By Shakespeare's standards, it's a fairly simple play in terms of plot, but every episode has something of the fable about it - demonic in Sicilia under the shadow of Leontes' jealous madness, idyllic in the pastoral pleasures of Bohemia - and the uneasily ethereal dimension this adds is where the play's appeal really begins. Under the sensitive direction of Edward Hall, Propeller have produced something of a variety show, which has us tense at the beginning, shaking with laughter in the middle and pretty darn tearful at the end.

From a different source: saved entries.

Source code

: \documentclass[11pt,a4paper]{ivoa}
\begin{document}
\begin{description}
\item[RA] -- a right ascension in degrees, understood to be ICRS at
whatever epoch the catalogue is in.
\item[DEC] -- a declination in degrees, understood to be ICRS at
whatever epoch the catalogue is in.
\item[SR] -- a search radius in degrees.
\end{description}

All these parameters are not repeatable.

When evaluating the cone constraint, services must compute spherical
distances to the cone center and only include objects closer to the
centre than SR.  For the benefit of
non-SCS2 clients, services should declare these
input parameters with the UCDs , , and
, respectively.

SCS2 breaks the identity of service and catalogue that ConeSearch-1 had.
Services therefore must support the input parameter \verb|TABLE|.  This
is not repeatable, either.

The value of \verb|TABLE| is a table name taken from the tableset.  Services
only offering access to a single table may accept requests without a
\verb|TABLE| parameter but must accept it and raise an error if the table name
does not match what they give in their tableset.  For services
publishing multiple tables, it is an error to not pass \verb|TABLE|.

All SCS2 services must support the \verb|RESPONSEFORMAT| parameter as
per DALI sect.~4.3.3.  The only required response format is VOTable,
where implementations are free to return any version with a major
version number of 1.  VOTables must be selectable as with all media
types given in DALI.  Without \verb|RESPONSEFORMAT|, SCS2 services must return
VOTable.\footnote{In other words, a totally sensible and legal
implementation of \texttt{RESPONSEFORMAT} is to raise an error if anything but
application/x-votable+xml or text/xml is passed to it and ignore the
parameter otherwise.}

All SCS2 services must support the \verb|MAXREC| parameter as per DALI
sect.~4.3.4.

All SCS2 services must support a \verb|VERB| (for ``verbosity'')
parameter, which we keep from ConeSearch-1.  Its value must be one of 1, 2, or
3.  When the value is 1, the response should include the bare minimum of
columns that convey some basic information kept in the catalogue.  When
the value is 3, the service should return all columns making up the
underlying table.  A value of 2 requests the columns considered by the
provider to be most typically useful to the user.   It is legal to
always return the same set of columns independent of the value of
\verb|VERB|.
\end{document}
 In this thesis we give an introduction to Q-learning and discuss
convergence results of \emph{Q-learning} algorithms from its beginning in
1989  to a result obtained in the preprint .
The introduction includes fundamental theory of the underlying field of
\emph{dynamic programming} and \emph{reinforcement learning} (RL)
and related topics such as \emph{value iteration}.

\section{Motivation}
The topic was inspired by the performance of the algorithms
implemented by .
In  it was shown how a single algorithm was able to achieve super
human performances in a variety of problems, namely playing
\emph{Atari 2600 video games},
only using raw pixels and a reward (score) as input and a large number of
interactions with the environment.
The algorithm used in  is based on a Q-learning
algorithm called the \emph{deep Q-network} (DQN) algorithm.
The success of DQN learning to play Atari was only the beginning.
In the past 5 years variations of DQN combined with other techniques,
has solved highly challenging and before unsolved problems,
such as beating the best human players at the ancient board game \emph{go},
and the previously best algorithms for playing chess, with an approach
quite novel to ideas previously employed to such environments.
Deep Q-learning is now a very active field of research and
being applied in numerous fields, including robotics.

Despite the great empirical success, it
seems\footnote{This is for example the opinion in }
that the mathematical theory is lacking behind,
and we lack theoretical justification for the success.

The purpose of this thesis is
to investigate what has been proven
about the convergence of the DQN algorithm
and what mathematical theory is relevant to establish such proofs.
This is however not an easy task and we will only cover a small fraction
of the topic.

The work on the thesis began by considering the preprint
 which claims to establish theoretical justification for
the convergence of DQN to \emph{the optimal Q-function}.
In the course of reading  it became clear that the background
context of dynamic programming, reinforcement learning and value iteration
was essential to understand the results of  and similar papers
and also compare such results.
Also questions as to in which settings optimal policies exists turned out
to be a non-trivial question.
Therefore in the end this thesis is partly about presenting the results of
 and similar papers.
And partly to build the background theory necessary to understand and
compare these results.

I'm not sure of my general position on all-male Shakespeare - I'm sorry, it's almost always distracting - but Propeller manage to turn most aspects of this to their advantage. The rivalry between shepherdesses Mopsa and Dorcas takes on added comedic value as it turns into a rather suggestive scrap between hulking men in schoolgirl drag (I can't have been alone in thinking 'Little Britain' here), and Adam Levy's Paulina gains a rather awe-inspiring force in her masculinity, as well as a couple of laughs. Simon Scardifield gives a truly touching performance as Hermione, and though I wasn't too taken with Tam Williams' slightly wooden and lisping Perdita, this was a far cry from his vulnerable, pyjama'd Mamillius and engagingly puckish Time.

It's an interesting touch here that the women and the rustics are dressed more or less traditionally, in contrast to the sharp suits of Leontes and his entourage, giving the effect of a slightly dim-witted boys' club protecting their leader even in the face of his more preposterous delusions. Richard Clothier is brilliantly, thoroughly, irritating as the obsessed King of Sicilia, but you do feel for him as he gropes his way through the play whining with self-pity. Though I can't say it wasn't a welcome treat to see the old bastard get his comeuppance in the uncompromising interpretation of the final scene, I almost wished they'd thrown him some kind of lifeline.

If the imagery used isn't exactly consistent, this doesn't seem to detract from the broader effect; high comedy from James Tucker as the young shepherd and Tony Bell's frankly disturbing Autolycus offsets the darker aspects of the play, and a rather stern approach to Leontes' responsibility gives depth to the fairytale. This is a subtle, clever and entertaining production, received with delight by a pretty mixed audience. It comes highly recommended.